Seit Mitte Juli 2012 ist Prof. Dr. Ferdinand M. Gerlach Vorsitzender des Sachverständigenrates zur Begutachtung der Entwicklung im Gesundheitswesen. Das Expertengremium hat im Juni sein aktuelles Gutachten „Wettbewerb an der Schnittstelle zwischen ambulanter und stationärer Versorgung“ vorgestellt. Im Interview mit ersatzkasse magazin. spricht der Allgemeinmediziner Gerlach über die Empfehlungen und Vorschläge des Gutachtens, über die Bedeutung von Qualität, Preis und Menge im Gesundheitssystem sowie über das Potenzial und die Umsetzung innovativer Versorgungsstrukturen.

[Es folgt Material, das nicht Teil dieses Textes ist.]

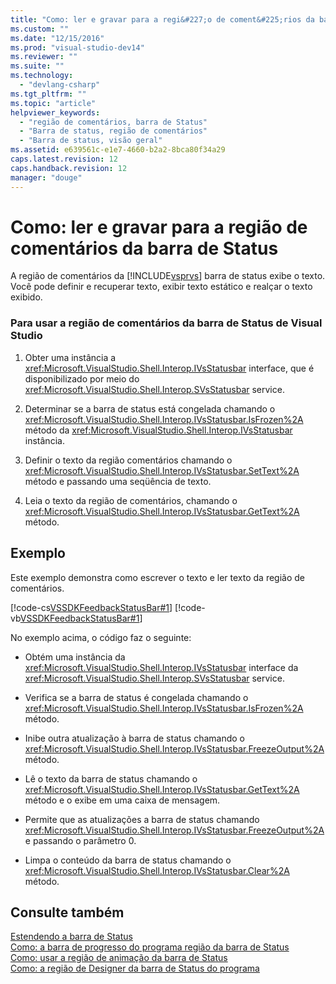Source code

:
 ```yaml
---
title: "Como: ler e gravar para a regi&#227;o de coment&#225;rios da barra de Status | Microsoft Docs"
ms.custom: ""
ms.date: "12/15/2016"
ms.prod: "visual-studio-dev14"
ms.reviewer: ""
ms.suite: ""
ms.technology: 
  - "devlang-csharp"
ms.tgt_pltfrm: ""
ms.topic: "article"
helpviewer_keywords: 
  - "região de comentários, barra de Status"
  - "Barra de status, região de comentários"
  - "Barra de status, visão geral"
ms.assetid: e639561c-e1e7-4660-b2a2-8bca80f34a29
caps.latest.revision: 12
caps.handback.revision: 12
manager: "douge"
---
```

# Como: ler e gravar para a regi&#227;o de coment&#225;rios da barra de Status
A região de comentários da [!INCLUDE[vsprvs](../assembler/masm/includes/vsprvs_md.md)] barra de status exibe o texto.  Você pode definir e recuperar texto, exibir texto estático e realçar o texto exibido.  
  
### Para usar a região de comentários da barra de Status de Visual Studio  
  
1.  Obter uma instância a <xref:Microsoft.VisualStudio.Shell.Interop.IVsStatusbar> interface, que é disponibilizado por meio do <xref:Microsoft.VisualStudio.Shell.Interop.SVsStatusbar> service.  
  
2.  Determinar se a barra de status está congelada chamando o <xref:Microsoft.VisualStudio.Shell.Interop.IVsStatusbar.IsFrozen%2A> método da <xref:Microsoft.VisualStudio.Shell.Interop.IVsStatusbar> instância.  
  
3.  Definir o texto da região comentários chamando o <xref:Microsoft.VisualStudio.Shell.Interop.IVsStatusbar.SetText%2A> método e passando uma seqüência de texto.  
  
4.  Leia o texto da região de comentários, chamando o <xref:Microsoft.VisualStudio.Shell.Interop.IVsStatusbar.GetText%2A> método.  
  
## Exemplo  
 Este exemplo demonstra como escrever o texto e ler texto da região de comentários.  
  
 [!code-cs[VSSDKFeedbackStatusBar#1](../misc/codesnippet/CSharp/how-to-read-from-and-write-to-the-feedback-region-of-the-status-bar_1.cs)]
 [!code-vb[VSSDKFeedbackStatusBar#1](../misc/codesnippet/VisualBasic/how-to-read-from-and-write-to-the-feedback-region-of-the-status-bar_1.vb)]  
  
 No exemplo acima, o código faz o seguinte:  
  
-   Obtém uma instância da <xref:Microsoft.VisualStudio.Shell.Interop.IVsStatusbar> interface da <xref:Microsoft.VisualStudio.Shell.Interop.SVsStatusbar> service.  
  
-   Verifica se a barra de status é congelada chamando o <xref:Microsoft.VisualStudio.Shell.Interop.IVsStatusbar.IsFrozen%2A> método.  
  
-   Inibe outra atualização à barra de status chamando o <xref:Microsoft.VisualStudio.Shell.Interop.IVsStatusbar.FreezeOutput%2A> método.  
  
-   Lê o texto da barra de status chamando o <xref:Microsoft.VisualStudio.Shell.Interop.IVsStatusbar.GetText%2A> método e o exibe em uma caixa de mensagem.  
  
-   Permite que as atualizações a barra de status chamando <xref:Microsoft.VisualStudio.Shell.Interop.IVsStatusbar.FreezeOutput%2A> e passando o parâmetro 0.  
  
-   Limpa o conteúdo da barra de status chamando o <xref:Microsoft.VisualStudio.Shell.Interop.IVsStatusbar.Clear%2A> método.  
  
## Consulte também  
 [Estendendo a barra de Status](../Topic/Extending%20the%20Status%20Bar.md)   
 [Como: a barra de progresso do programa região da barra de Status](../misc/how-to-program-the-progress-bar-region-of-the-status-bar.md)   
 [Como: usar a região de animação da barra de Status](../misc/how-to-use-the-animation-region-of-the-status-bar.md)   
 [Como: a região de Designer da barra de Status do programa](../Topic/How%20to:%20Program%20the%20Designer%20Region%20of%20the%20Status%20Bar.md)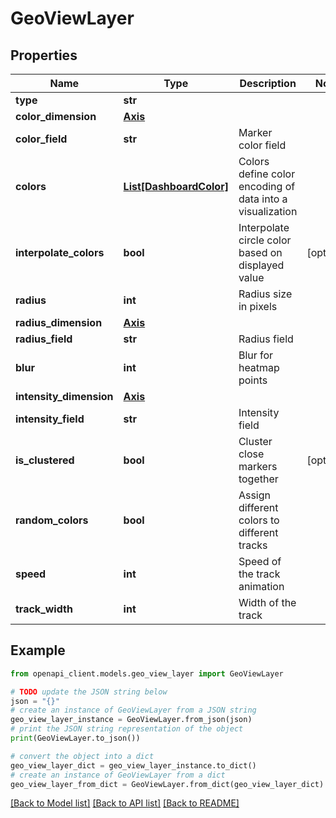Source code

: # GeoViewLayer


## Properties

Name | Type | Description | Notes
------------ | ------------- | ------------- | -------------
**type** | **str** |  | 
**color_dimension** | [**Axis**](Axis.md) |  | 
**color_field** | **str** | Marker color field | 
**colors** | [**List[DashboardColor]**](DashboardColor.md) | Colors define color encoding of data into a visualization | 
**interpolate_colors** | **bool** | Interpolate circle color based on displayed value | [optional] 
**radius** | **int** | Radius size in pixels | 
**radius_dimension** | [**Axis**](Axis.md) |  | 
**radius_field** | **str** | Radius field | 
**blur** | **int** | Blur for heatmap points | 
**intensity_dimension** | [**Axis**](Axis.md) |  | 
**intensity_field** | **str** | Intensity field | 
**is_clustered** | **bool** | Cluster close markers together | [optional] 
**random_colors** | **bool** | Assign different colors to different tracks | 
**speed** | **int** | Speed of the track animation | 
**track_width** | **int** | Width of the track | 

## Example

```python
from openapi_client.models.geo_view_layer import GeoViewLayer

# TODO update the JSON string below
json = "{}"
# create an instance of GeoViewLayer from a JSON string
geo_view_layer_instance = GeoViewLayer.from_json(json)
# print the JSON string representation of the object
print(GeoViewLayer.to_json())

# convert the object into a dict
geo_view_layer_dict = geo_view_layer_instance.to_dict()
# create an instance of GeoViewLayer from a dict
geo_view_layer_from_dict = GeoViewLayer.from_dict(geo_view_layer_dict)
```
[[Back to Model list]](../README.md#documentation-for-models) [[Back to API list]](../README.md#documentation-for-api-endpoints) [[Back to README]](../README.md)



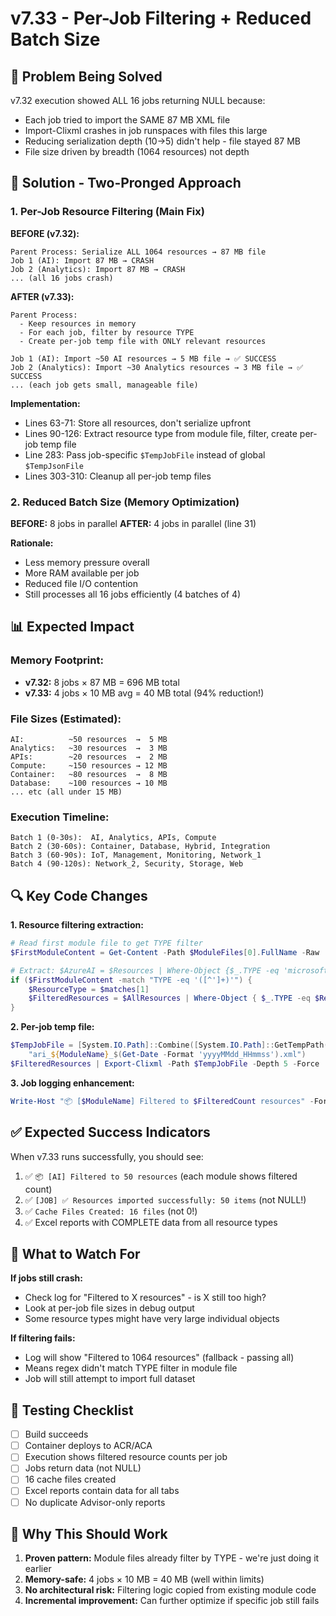# v7.33 - Per-Job Filtering + Reduced Batch Size

## 🎯 Problem Being Solved
v7.32 execution showed ALL 16 jobs returning NULL because:
- Each job tried to import the SAME 87 MB XML file
- Import-Clixml crashes in job runspaces with files this large
- Reducing serialization depth (10→5) didn't help - file stayed 87 MB
- File size driven by breadth (1064 resources) not depth

## 🚀 Solution - Two-Pronged Approach

### 1. Per-Job Resource Filtering (Main Fix)
**BEFORE (v7.32):**
```
Parent Process: Serialize ALL 1064 resources → 87 MB file
Job 1 (AI): Import 87 MB → CRASH
Job 2 (Analytics): Import 87 MB → CRASH
... (all 16 jobs crash)
```

**AFTER (v7.33):**
```
Parent Process: 
  - Keep resources in memory
  - For each job, filter by resource TYPE
  - Create per-job temp file with ONLY relevant resources

Job 1 (AI): Import ~50 AI resources → 5 MB file → ✅ SUCCESS
Job 2 (Analytics): Import ~30 Analytics resources → 3 MB file → ✅ SUCCESS
... (each job gets small, manageable file)
```

**Implementation:**
- Lines 63-71: Store all resources, don't serialize upfront
- Lines 90-126: Extract resource type from module file, filter, create per-job temp file
- Line 283: Pass job-specific `$TempJobFile` instead of global `$TempJsonFile`
- Lines 303-310: Cleanup all per-job temp files

### 2. Reduced Batch Size (Memory Optimization)
**BEFORE:** 8 jobs in parallel
**AFTER:** 4 jobs in parallel (line 31)

**Rationale:**
- Less memory pressure overall
- More RAM available per job
- Reduced file I/O contention
- Still processes all 16 jobs efficiently (4 batches of 4)

## 📊 Expected Impact

### Memory Footprint:
- **v7.32:** 8 jobs × 87 MB = 696 MB total
- **v7.33:** 4 jobs × 10 MB avg = 40 MB total (94% reduction!)

### File Sizes (Estimated):
```
AI:          ~50 resources  →  5 MB
Analytics:   ~30 resources  →  3 MB
APIs:        ~20 resources  →  2 MB
Compute:     ~150 resources → 12 MB
Container:   ~80 resources  →  8 MB
Database:    ~100 resources → 10 MB
... etc (all under 15 MB)
```

### Execution Timeline:
```
Batch 1 (0-30s):  AI, Analytics, APIs, Compute
Batch 2 (30-60s): Container, Database, Hybrid, Integration
Batch 3 (60-90s): IoT, Management, Monitoring, Network_1
Batch 4 (90-120s): Network_2, Security, Storage, Web
```

## 🔍 Key Code Changes

**1. Resource filtering extraction:**
```powershell
# Read first module file to get TYPE filter
$FirstModuleContent = Get-Content -Path $ModuleFiles[0].FullName -Raw

# Extract: $AzureAI = $Resources | Where-Object {$_.TYPE -eq 'microsoft.cognitiveservices/accounts'}
if ($FirstModuleContent -match "TYPE -eq '([^']+)'") {
    $ResourceType = $matches[1]
    $FilteredResources = $AllResources | Where-Object { $_.TYPE -eq $ResourceType }
}
```

**2. Per-job temp file:**
```powershell
$TempJobFile = [System.IO.Path]::Combine([System.IO.Path]::GetTempPath(), 
    "ari_${ModuleName}_$(Get-Date -Format 'yyyyMMdd_HHmmss').xml")
$FilteredResources | Export-Clixml -Path $TempJobFile -Depth 5 -Force
```

**3. Job logging enhancement:**
```powershell
Write-Host "📦 [$ModuleName] Filtered to $FilteredCount resources" -ForegroundColor Cyan
```

## ✅ Expected Success Indicators

When v7.33 runs successfully, you should see:
1. ✅ `📦 [AI] Filtered to 50 resources` (each module shows filtered count)
2. ✅ `[JOB] ✅ Resources imported successfully: 50 items` (not NULL!)
3. ✅ `Cache Files Created: 16 files` (not 0!)
4. ✅ Excel reports with COMPLETE data from all resource types

## 🚨 What to Watch For

**If jobs still crash:**
- Check log for "Filtered to X resources" - is X still too high?
- Look at per-job file sizes in debug output
- Some resource types might have very large individual objects

**If filtering fails:**
- Log will show "Filtered to 1064 resources" (fallback - passing all)
- Means regex didn't match TYPE filter in module file
- Job will still attempt to import full dataset

## 📝 Testing Checklist

- [ ] Build succeeds
- [ ] Container deploys to ACR/ACA
- [ ] Execution shows filtered resource counts per job
- [ ] Jobs return data (not NULL)
- [ ] 16 cache files created
- [ ] Excel reports contain data for all tabs
- [ ] No duplicate Advisor-only reports

## 🎉 Why This Should Work

1. **Proven pattern:** Module files already filter by TYPE - we're just doing it earlier
2. **Memory-safe:** 4 jobs × 10 MB = 40 MB (well within limits)
3. **No architectural risk:** Filtering logic copied from existing module code
4. **Incremental improvement:** Can further optimize if specific job still fails
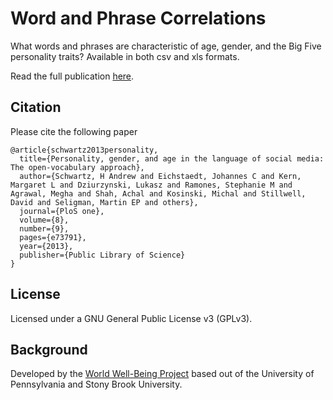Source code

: # Word and Phrase Correlations

What words and phrases are characteristic of age, gender, and the Big Five personality traits? Available in both csv and xls formats.

Read the full publication [here](http://wwbp.org/publications.html#p7). 

## Citation

Please cite the following paper 

```
@article{schwartz2013personality,
  title={Personality, gender, and age in the language of social media: The open-vocabulary approach},
  author={Schwartz, H Andrew and Eichstaedt, Johannes C and Kern, Margaret L and Dziurzynski, Lukasz and Ramones, Stephanie M and Agrawal, Megha and Shah, Achal and Kosinski, Michal and Stillwell, David and Seligman, Martin EP and others},
  journal={PloS one},
  volume={8},
  number={9},
  pages={e73791},
  year={2013},
  publisher={Public Library of Science}
}
```

## License

Licensed under a GNU General Public License v3 (GPLv3).

## Background

Developed by the [World Well-Being Project](https://www.wwbp.org) based out of the University of Pennsylvania and Stony Brook University.


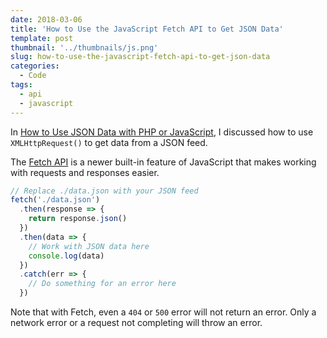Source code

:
```yaml
---
date: 2018-03-06
title: 'How to Use the JavaScript Fetch API to Get JSON Data'
template: post
thumbnail: '../thumbnails/js.png'
slug: how-to-use-the-javascript-fetch-api-to-get-json-data
categories:
  - Code
tags:
  - api
  - javascript
---
```


In [How to Use JSON Data with PHP or JavaScript](/how-to-use-json-data-with-php-or-javascript/), I discussed how to use `XMLHttpRequest()` to get data from a JSON feed.

The [Fetch API](https://developer.mozilla.org/en-US/docs/Web/API/Fetch_API) is a newer built-in feature of JavaScript that makes working with requests and responses easier.

```js
// Replace ./data.json with your JSON feed
fetch('./data.json')
  .then(response => {
    return response.json()
  })
  .then(data => {
    // Work with JSON data here
    console.log(data)
  })
  .catch(err => {
    // Do something for an error here
  })
```

Note that with Fetch, even a `404` or `500` error will not return an error. Only a network error or a request not completing will throw an error.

Herr Prof. Dr. Gerlach, seit Juli 2012 sind Sie Vorsitzender des Sachverständigenrates zur Begutachtung der Entwicklung im Gesundheitswesen. Was treibt Sie als Allgemeinmediziner an, sich gesundheitspolitisch zu engagieren?
Prof. Dr. Ferdinand M. Gerlach Als Allgemeinmediziner habe ich ohnehin ein breites Interesse und beschäftige mich schon lange mit übergeordneten Aspekten, die über die individuelle Arzt-Patient-Beziehung hinausgehen, wie etwa der Organisation des Gesundheitswesens oder mit Themen rund um Prävention und Gesundheitsmanagement. Konkret im Sachverständigenrat reizen mich spannende Themen und die Interdisziplinarität der Zusammensetzung. Hier kommen Experten mit verschiedenen Perspektiven und Kompetenzen zusammen. Ich empfinde es als Privileg, mit einer so hochkarätigen, interessanten Gruppe zusammenarbeiten zu dürfen und gemeinsam das Gesundheitswesen und dessen Zukunft zu diskutieren.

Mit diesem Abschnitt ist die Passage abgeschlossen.